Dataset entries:
Segment Open

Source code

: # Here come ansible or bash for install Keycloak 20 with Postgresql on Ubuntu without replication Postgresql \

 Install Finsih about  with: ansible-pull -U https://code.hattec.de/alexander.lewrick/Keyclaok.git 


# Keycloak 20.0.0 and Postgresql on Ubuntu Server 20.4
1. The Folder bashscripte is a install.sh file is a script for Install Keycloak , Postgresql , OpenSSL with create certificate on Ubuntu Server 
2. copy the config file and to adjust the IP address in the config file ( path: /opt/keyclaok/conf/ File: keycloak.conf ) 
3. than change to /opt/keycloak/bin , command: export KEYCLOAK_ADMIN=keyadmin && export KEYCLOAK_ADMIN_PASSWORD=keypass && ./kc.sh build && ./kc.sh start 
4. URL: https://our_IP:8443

Segment Closed

Where a line of the data includes the string "code", list that line.

Source code
 Install Finsih about  with: ansible-pull -U https://code.hattec.de/alexander.lewrick/Keyclaok.git 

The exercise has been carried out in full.